In the records below, find each line containing the word "cible" and copy it.

Dataset excerpts: Begin

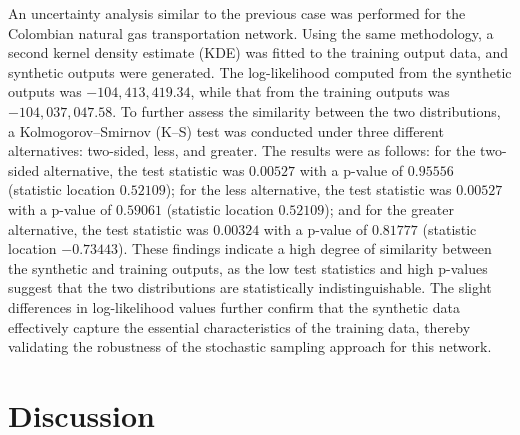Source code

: An uncertainty analysis similar to the previous case was performed for the Colombian natural gas transportation network. Using the same methodology, a second kernel density estimate (KDE) was fitted to the training output data, and synthetic outputs were generated. The log-likelihood computed from the synthetic outputs was \(-104{,}413{,}419.34\), while that from the training outputs was \(-104{,}037{,}047.58\). To further assess the similarity between the two distributions, a Kolmogorov–Smirnov (K–S) test was conducted under three different alternatives: two-sided, less, and greater. The results were as follows: for the two-sided alternative, the test statistic was \(0.00527\) with a p-value of \(0.95556\) (statistic location \(0.52109\)); for the less alternative, the test statistic was \(0.00527\) with a p-value of \(0.59061\) (statistic location \(0.52109\)); and for the greater alternative, the test statistic was \(0.00324\) with a p-value of \(0.81777\) (statistic location \(-0.73443\)). These findings indicate a high degree of similarity between the synthetic and training outputs, as the low test statistics and high p-values suggest that the two distributions are statistically indistinguishable. The slight differences in log-likelihood values further confirm that the synthetic data effectively capture the essential characteristics of the training data, thereby validating the robustness of the stochastic sampling approach for this network.





\section{Discussion}


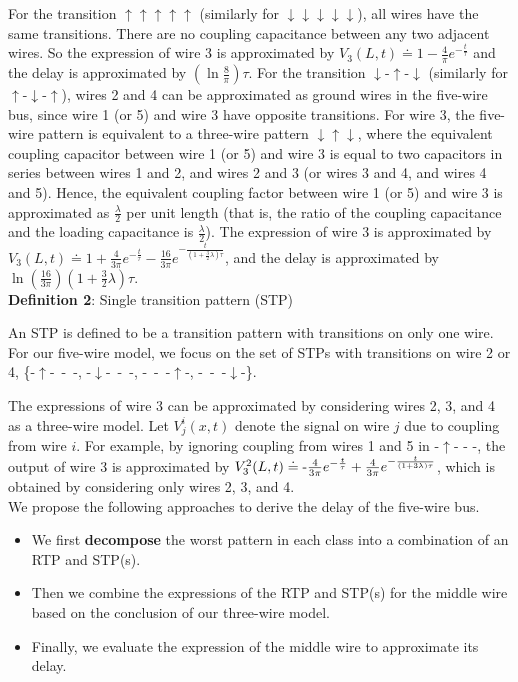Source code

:\documentclass[10pt,journal]{IEEEtran}
\begin{document}
For the transition $\uparrow \uparrow \uparrow \uparrow \uparrow$ (similarly for $\downarrow \downarrow \downarrow \downarrow \downarrow$), all wires have the same transitions. There are no coupling capacitance between any two adjacent wires. So the expression of wire 3 is approximated by
$V_3(L,t) \doteq 1-\frac{4}{\pi}e^{-\frac{t}{\tau}}$ and the delay is approximated by $\left(\ln{\frac{8}{\pi}}\right)\tau$. For the transition $\downarrow$-$\uparrow$-$\downarrow$ (similarly for $\uparrow$-$\downarrow$-$\uparrow$), wires 2 and 4 can be approximated as ground wires in the five-wire bus, since wire 1 (or 5) and wire 3 have opposite transitions. For wire 3, the five-wire pattern is equivalent to a three-wire pattern $\downarrow \uparrow \downarrow$, where the equivalent coupling capacitor between wire 1 (or 5) and wire 3 is equal to two capacitors in series between wires 1 and 2, and wires 2 and 3 (or wires 3 and 4, and wires 4 and 5).
Hence, the equivalent coupling factor between wire 1 (or 5) and wire 3 is approximated as $\frac{\lambda}{2}$ per unit length (that is, the ratio of the coupling capacitance and the loading capacitance is $\frac{\lambda}{2}$). The expression of wire 3 is approximated by $V_3(L,t) \doteq 1+\frac{4}{3\pi} e^{-\frac{t}{\tau}} - \frac{16}{3\pi} e^{-\frac{t}{(1+\frac{3}{2}\lambda)\tau}}$, and the delay is approximated by $\ln (\frac{16}{3\pi})(1+\frac{3}{2}\lambda)\tau$.\\

\textbf{Definition 2}: Single transition pattern (STP)

An STP is defined to be a transition pattern with transitions on only one wire. For our five-wire model, we focus on the set of STPs with transitions on wire 2 or 4, \{-$\uparrow$-~-~-, -$\downarrow$-~-~-, -~-~-$\uparrow$-, -~-~-$\downarrow$-\}.

The expressions of wire 3 can be approximated by considering wires 2, 3, and 4 as a three-wire model. Let $V^{i}_j(x,t)$ denote the signal on wire $j$ due to coupling from wire $i$. For example, by ignoring coupling from wires 1 and 5 in -$\uparrow$- - -, the output of wire 3 is approximated by  $V^{2}_{3}(L,t)\doteq \textnormal{-}\frac{4}{3\pi}e^{-\frac{t}{\tau}}+\frac{4}{3\pi}e^{-\frac{t}{(1+3\lambda)\tau}}$, which is obtained by considering only wires 2, 3, and 4.\\

We propose the following approaches to derive the delay of the five-wire bus.
\begin{itemize}
\item We first \textbf{decompose} the worst pattern in each class into a combination of an RTP and STP(s).
\item Then we combine the expressions of the RTP and STP(s) for the middle wire based on the conclusion of our three-wire model.
\item Finally, we evaluate the expression of the middle wire to approximate its delay.
\end{itemize}
\end{document}
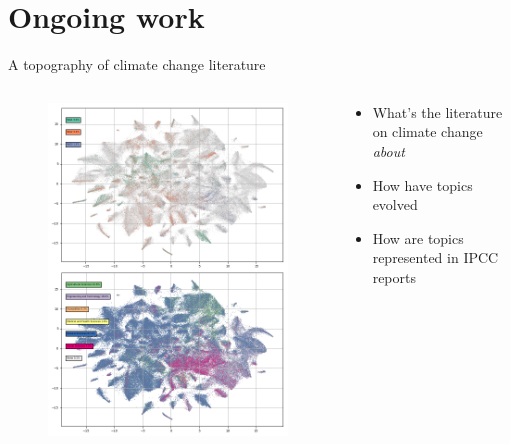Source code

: \documentclass[9pt]{beamer}
\begin{document}
\section{Ongoing work}


\begin{frame}{A topography of climate change literature}

\begin{columns}
	\begin{column}{0.5\linewidth}
		\begin{figure}
			\includegraphics[width=\linewidth]{images/run_665_s_0_p200_double}
		\end{figure}
	\end{column}
	\begin{column}{0.5\linewidth}
		\begin{itemize}
			\item What's the literature on climate change \textit{about}
			\item How have topics evolved
			\item How are topics represented in IPCC reports
		\end{itemize}
	\end{column}
\end{columns}



\end{frame}
\end{document}

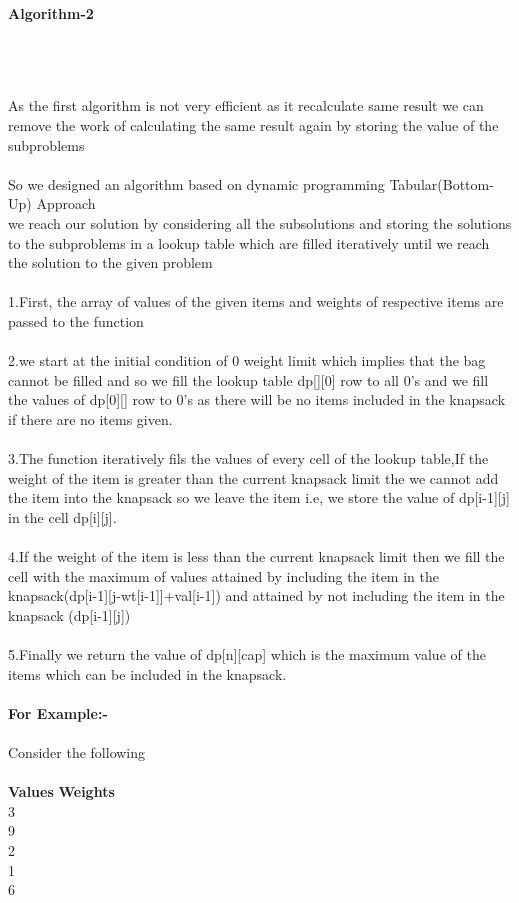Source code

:\documentclass[twocolumn]{article}
\begin{document}
\centerline{\textbf{Algorithm-2}}\\
\\
\noindent\\
As the first algorithm is not very efficient as it recalculate same result we can remove the work of calculating the same result again by storing the value of the subproblems\\
\\
So we designed an algorithm  based on dynamic programming Tabular(Bottom-Up) Approach
\noindent\\
we reach our solution by considering all the subsolutions and storing the solutions to the subproblems in a lookup table which are filled iteratively until we reach the solution to the given problem  \\
\noindent\\
1.First, the array of values of the given items and weights of respective items are passed to the function \\
\noindent\\
2.we start at the initial condition of 0 weight limit which implies that the bag cannot be filled and so we fill the lookup table dp[][0] row to all 0’s and we fill the values of dp[0][] row to 0’s as there will be no  items included in the knapsack if there are no items given.\\
\noindent\\
3.The function iteratively fils the values of every cell of the lookup table,If the weight of the item is greater than the current knapsack limit the we cannot add the item into the knapsack so we leave the item i.e, we store the value of dp[i-1][j] in the cell dp[i][j].\\
\noindent\\
4.If the weight of the item is less than the current knapsack limit then we fill the cell with the maximum of  values attained by including the item in the knapsack(dp[i-1][j-wt[i-1]]+val[i-1]) and attained by not including the item in the knapsack (dp[i-1][j])\\
\noindent\\
5.Finally we return the value of dp[n][cap] which is the maximum value of the items which can be included in the knapsack.\\
\noindent\\
\textbf{For Example:-}\\
\\
Consider the following\\
\\
\textbf{Values}  \textbf{Weights}\\
3\space \space \space \space \space \space \space \space {}\\
9\space \space \space \space \space \space \space \space{}\\
2\space \space \space \space \space \space \space \space {}\\
1\space \space \space \space \space \space \space \space {}\\
6\space \space \space \space \space \space \space \space {}	\\
\end{document}
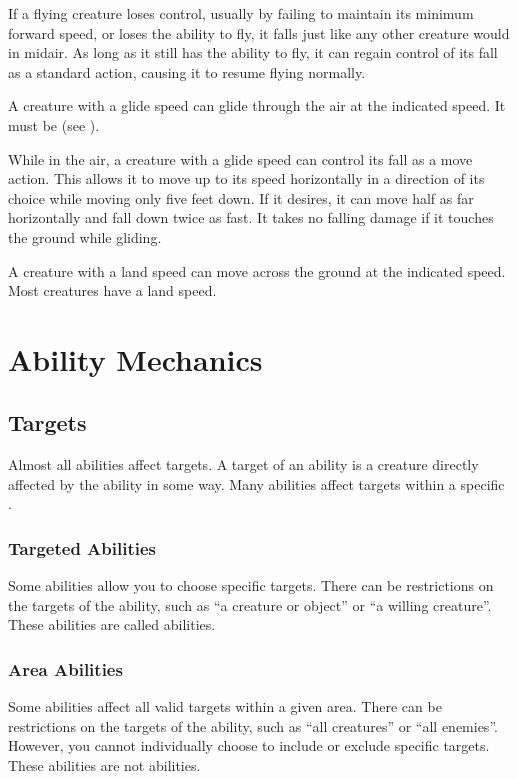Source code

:          If a flying creature loses control, usually by failing to maintain its minimum forward speed, or loses the ability to fly, it falls just like any other creature would in midair. As long as it still has the ability to fly, it can regain control of its fall as a standard action, causing it to resume flying normally.

        \label{Gliding}
        A creature with a glide speed can glide through the air at the indicated speed. It must be  (see ).

        While in the air, a creature with a glide speed can control its fall as a move action. This allows it to move up to its speed horizontally in a direction of its choice while moving only five feet down. If it desires, it can move half as far horizontally and fall down twice as fast. It takes no falling damage if it touches the ground while gliding.

        A creature with a land speed can move across the ground at the indicated speed.
        Most creatures have a land speed.

\section{Ability Mechanics}\label{Ability Mechanics}

    \subsection{Targets}\label{Targets}
        Almost all abilities affect targets.
        A target of an ability is a creature directly affected by the ability in some way.
        Many abilities affect targets within a specific .

        \subsubsection{Targeted Abilities}\label{Targeted Abilities}
            Some abilities allow you to choose specific targets.
            There can be restrictions on the targets of the ability, such as ``a creature or object'' or ``a willing creature''.
            These abilities are called  abilities.

        \subsubsection{Area Abilities}
            Some abilities affect all valid targets within a given area.
            There can be restrictions on the targets of the ability, such as ``all creatures'' or ``all enemies''.
            However, you cannot individually choose to include or exclude specific targets.
            These abilities are not  abilities.

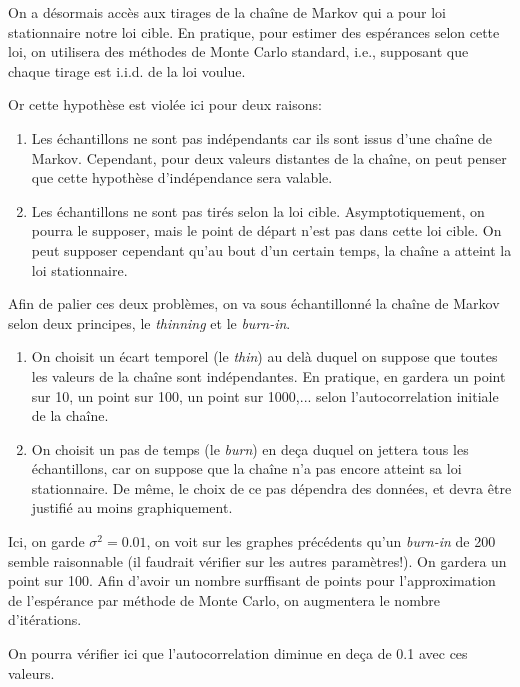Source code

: \documentclass[]{article}
\newenvironment{Correction}%
  { \vspace{\baselineskip}\begin{mdframed}[backgroundcolor=my_green]}%
  {\end{mdframed}}
\begin{document}
\begin{Correction}
On a désormais accès aux tirages de la chaîne de Markov qui a pour loi stationnaire notre loi cible. En pratique, pour estimer des espérances selon cette loi, on utilisera des méthodes de Monte Carlo standard, i.e., supposant que chaque tirage est i.i.d. de la loi voulue. 

Or cette hypothèse est violée ici pour deux raisons:

\begin{enumerate}
\item Les échantillons ne sont pas indépendants car ils sont issus d'une chaîne de Markov. Cependant, pour deux valeurs distantes de la chaîne, on peut penser que cette hypothèse d'indépendance sera valable.
\item Les échantillons ne sont pas tirés selon la loi cible. Asymptotiquement, on pourra le supposer, mais le point de départ n'est pas dans cette loi cible. On peut supposer cependant qu'au bout d'un certain temps, la chaîne a atteint la loi stationnaire.
\end{enumerate}

Afin de palier ces deux problèmes, on va sous échantillonné la chaîne de Markov selon deux principes, le \textit{thinning} et le \textit{burn-in}.

\begin{enumerate}
\item On choisit un écart temporel (le \textit{thin}) au delà duquel on suppose que toutes les valeurs de la chaîne sont indépendantes. En pratique, en gardera un point sur 10, un point sur 100, un point sur 1000,... selon l'autocorrelation initiale de la chaîne.
\item On choisit un pas de temps (le \textit{burn}) en deça duquel on jettera tous les échantillons, car on suppose que la chaîne n'a pas encore atteint sa loi stationnaire. De même, le choix de ce pas dépendra des données, et devra être justifié au moins graphiquement.
\end{enumerate}

Ici, on garde $\sigma^2 = 0.01$, on voit sur les graphes précédents qu'un \textit{burn-in} de 200 semble raisonnable (il faudrait vérifier sur les autres paramètres!). On gardera un point sur 100. Afin d'avoir un nombre surffisant de points pour l'approximation de l'espérance par méthode de Monte Carlo, on augmentera le nombre d'itérations.

On pourra vérifier ici que l'autocorrelation diminue en deça de 0.1 avec ces valeurs.

\end{Correction}
\end{document}
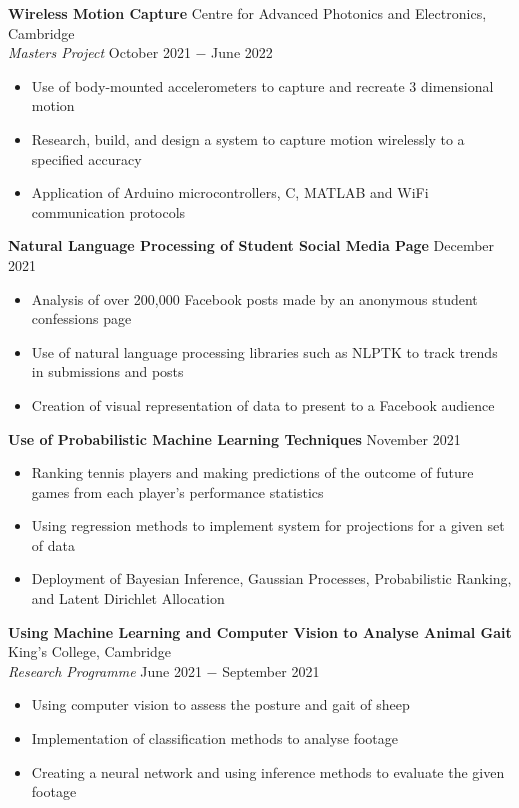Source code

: \documentclass{article}
\begin{document}
\textbf{Wireless Motion Capture} \hfill Centre for Advanced Photonics and Electronics, Cambridge\\
\textit{Masters Project} \hfill October 2021 $-$ June 2022
\begin{itemize}
    \item Use of body-mounted accelerometers to capture and recreate 3 dimensional motion
    \item Research, build, and design a system to capture motion wirelessly to a specified accuracy
    \item Application of Arduino microcontrollers, C, MATLAB and WiFi communication protocols
\end{itemize}\medskip

\textbf{Natural Language Processing of Student Social Media Page} \hfill December 2021
\begin{itemize}
    \item Analysis of over 200,000 Facebook posts made by an anonymous student confessions page
    \item Use of natural language processing libraries such as NLPTK to track trends in submissions and posts
    \item Creation of visual representation of data to present to a Facebook audience
\end{itemize}\medskip

\textbf{Use of Probabilistic Machine Learning Techniques} \hfill November 2021
\begin{itemize}
    \item Ranking tennis players and making predictions of the outcome of future games from each player's performance statistics
    \item Using regression methods to implement system for projections for a given set of data 
    \item Deployment of Bayesian Inference, Gaussian Processes, Probabilistic Ranking, and Latent Dirichlet Allocation
\end{itemize}\medskip

\textbf{Using Machine Learning and Computer Vision to Analyse Animal Gait} \hfill King's College, Cambridge \\
\textit{Research Programme} \hfill June 2021 $-$ September 2021
\begin{itemize}
\item {Using computer vision to assess the posture and gait of sheep}
\item Implementation of classification methods to analyse footage
\item {Creating a neural network and using inference methods to evaluate the given footage}
\end{itemize} \medskip
\end{document}
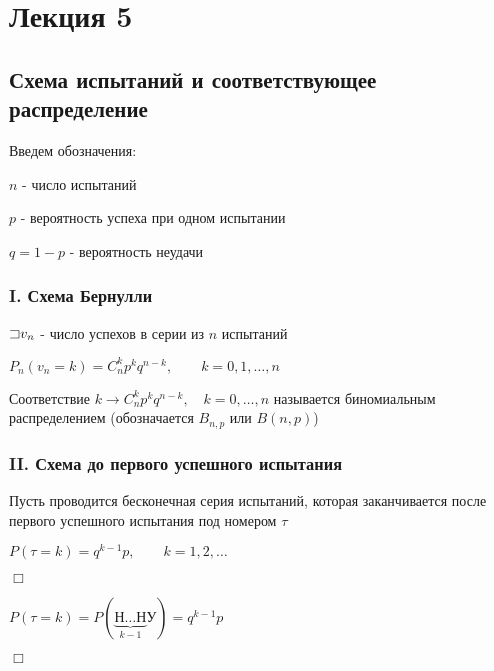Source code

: \documentclass[12pt]{article}
\begin{document}
    \section{Лекция 5}

    \subsection{Схема испытаний и соответствующее распределение}

    Введем обозначения:

    $n$ - число испытаний

    $p$ - вероятность успеха при одном испытании

    $q = 1 - p$ - вероятность неудачи

    \hypertarget{bernoullischema2}{}

    \subsubsection{I. Схема Бернулли}

    $\mathord{\sqsupset} v_n$ - число успехов в серии из $n$ испытаний

    $P_n(v_n = k) = C^k_n p^k q^{n - k}, \quad\quad k = 0, 1, \dots, n$

    \hypertarget{binomialdistribution}{}

    \Def Соответствие $k \rightarrow C^k_n p^k q^{n - k}, \quad k = 0, \dots, n$ называется биномиальным распределением
    (обозначается $B_{n,p}$ или $B(n, p)$)

    \hypertarget{untilfirstsuccessschema}{}

    \subsubsection{II. Схема до первого успешного испытания}

    Пусть проводится бесконечная серия испытаний, которая заканчивается после первого успешного испытания
    под номером $\tau$

    \begin{MyTheorem}
        \Ths $P(\tau = k) = q^{k - 1} p, \quad\quad k = 1, 2, \dots$
    \end{MyTheorem}

    \begin{MyProof}
        $\Box$

        $P(\tau = k) = P(\underset{k - 1}{\underbrace{\text{Н}\dots\text{Н}}}\text{У}) = q^{k - 1}p$

        $\Box$
    \end{MyProof}
\end{document}
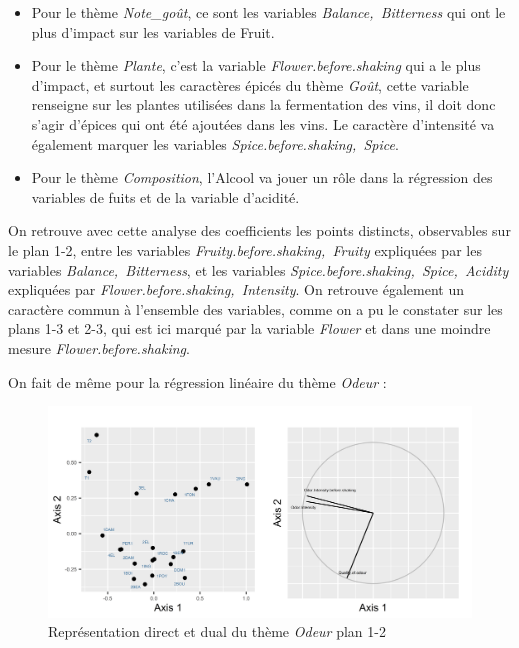 \documentclass[a4paper,french,10pt]{article}
\begin{document}
\begin{itemize}
	\item Pour le thème \textit{Note\_goût}, ce sont les variables \textit{Balance,~Bitterness} qui ont le plus d'impact sur les variables de Fruit.
	\item Pour le thème \textit{Plante}, c'est la variable \textit{Flower.before.shaking} qui a le plus d'impact, et surtout les caractères épicés du thème \textit{Goût}, cette variable renseigne sur les plantes utilisées dans la fermentation des vins, il doit donc s'agir d'épices qui ont été ajoutées dans les vins. Le caractère d'intensité va également marquer les variables \textit{Spice.before.shaking,~Spice}.
	\item Pour le thème \textit{Composition}, l'Alcool va jouer un rôle dans la régression des variables de fuits et de la variable d'acidité. 
\end{itemize}
\bigskip

On retrouve avec cette analyse des coefficients les points distincts, observables sur le plan 1-2, entre les variables \textit{Fruity.before.shaking,~Fruity} expliquées par les variables \textit{Balance,~Bitterness}, et les variables \textit{Spice.before.shaking,~Spice,~Acidity} expliquées par \textit{Flower.before.shaking,~Intensity}. On retrouve également un caractère commun à l'ensemble des variables, comme on a pu le constater sur les plans 1-3 et 2-3, qui est ici marqué par la variable \textit{Flower} et dans une moindre mesure \textit{Flower.before.shaking}. \newline

On fait de même pour la régression linéaire du thème \textit{Odeur} : 

\begin{figure}[htp] 
	\centering
	\includegraphics[scale=0.8]{images/Plot.IndVar_B1_1.2.png}
	\caption{Représentation direct et dual du thème \textit{Odeur} plan 1-2}
\end{figure}
\end{document}
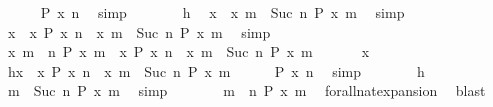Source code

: \begin{isabellebody}
\ \ \ \ \isamarkupfalse%
\ {\isacartoucheopen}P\ x\ n{\isacartoucheclose}\ \isamarkupfalse%
\ simp\isanewline
\ \ \ \ \isamarkupfalse%
\ \isamarkupfalse%
\ h\ \isamarkupfalse%
\ {\isacartoucheopen}x\ {\isasymin}\ {\isacharbraceleft}x{\isachardot}\ {\isasymforall}m\ {\isasymge}\ Suc\ n{\isachardot}\ P\ x\ m{\isacharbraceright}{\isacartoucheclose}\ \isamarkupfalse%
\ simp\isanewline
\ \ \ \ \isamarkupfalse%
\ \isamarkupfalse%
\ {\isacartoucheopen}x\ {\isasymin}\ {\isacharbraceleft}x{\isachardot}\ P\ x\ n{\isacharbraceright}\ {\isasyminter}\ {\isacharbraceleft}x{\isachardot}\ {\isasymforall}m\ {\isasymge}\ Suc\ n{\isachardot}\ P\ x\ m{\isacharbraceright}{\isacartoucheclose}\ \isamarkupfalse%
\ simp\isanewline
\ \ \isacommand{{\isacharbraceright}}\isamarkupfalse%
\ \isamarkupfalse%
\ {\isacartoucheopen}{\isacharbraceleft}x{\isachardot}\ {\isasymforall}m\ {\isasymge}\ n{\isachardot}\ P\ x\ m{\isacharbraceright}\ {\isasymsubseteq}\ {\isacharbraceleft}x{\isachardot}\ P\ x\ n{\isacharbraceright}\ {\isasyminter}\ {\isacharbraceleft}x{\isachardot}\ {\isasymforall}m\ {\isasymge}\ Suc\ n{\isachardot}\ P\ x\ m{\isacharbraceright}{\isacartoucheclose}\ \isacommand{{\isachardot}{\isachardot}}\isamarkupfalse%
\isanewline
{}\isamarkupfalse%
\isanewline
\ \ \isacommand{{\isacharbraceleft}}\isamarkupfalse%
\ \isamarkupfalse%
\ x\isanewline
\ \ \ \ \isamarkupfalse%
\ h{\isacharcolon}{\isacartoucheopen}x\ {\isasymin}\ {\isacharbraceleft}x{\isachardot}\ P\ x\ n{\isacharbraceright}\ {\isasyminter}\ {\isacharbraceleft}x{\isachardot}\ {\isasymforall}m\ {\isasymge}\ Suc\ n{\isachardot}\ P\ x\ m{\isacharbraceright}{\isacartoucheclose}\isanewline
\ \ \ \ \isamarkupfalse%
\ {\isacartoucheopen}P\ x\ n{\isacartoucheclose}\ \isamarkupfalse%
\ simp\isanewline
\ \ \ \ \isamarkupfalse%
\ \isamarkupfalse%
\ h\ \isamarkupfalse%
\ {\isacartoucheopen}{\isasymforall}m\ {\isasymge}\ Suc\ n{\isachardot}\ P\ x\ m{\isacartoucheclose}\ \isamarkupfalse%
\ simp\isanewline
\ \ \ \ \isamarkupfalse%
\ \isamarkupfalse%
\ {\isacartoucheopen}{\isasymforall}m\ {\isasymge}\ n{\isachardot}\ P\ x\ m{\isacartoucheclose}\ \isamarkupfalse%
\ forall{\isacharunderscore}nat{\isacharunderscore}expansion\ \isamarkupfalse%
\ blast\isanewline

\end{isabellebody}
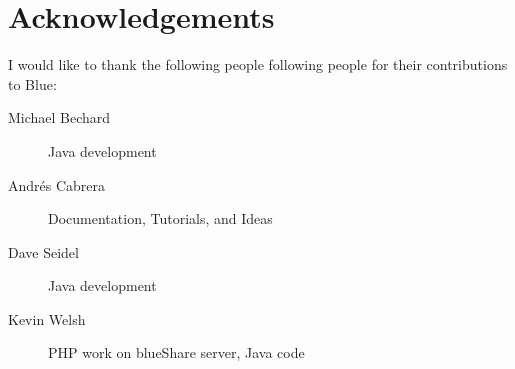 \chapter*{Acknowledgements}
\label{acknowledgements}

I would like to thank the following people following people for their
contributions to Blue:

\begin{description}
\item[Michael Bechard]
Java development
\item[Andrés Cabrera]
Documentation, Tutorials, and Ideas
\item[Dave Seidel]
Java development
\item[Kevin Welsh]
PHP work on blueShare server, Java code
\end{description}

Dataset excerpts: End

▶ **Written answer**:
On a désormais accès aux tirages de la chaîne de Markov qui a pour loi stationnaire notre loi cible. En pratique, pour estimer des espérances selon cette loi, on utilisera des méthodes de Monte Carlo standard, i.e., supposant que chaque tirage est i.i.d. de la loi voulue. 
\item Les échantillons ne sont pas tirés selon la loi cible. Asymptotiquement, on pourra le supposer, mais le point de départ n'est pas dans cette loi cible. On peut supposer cependant qu'au bout d'un certain temps, la chaîne a atteint la loi stationnaire.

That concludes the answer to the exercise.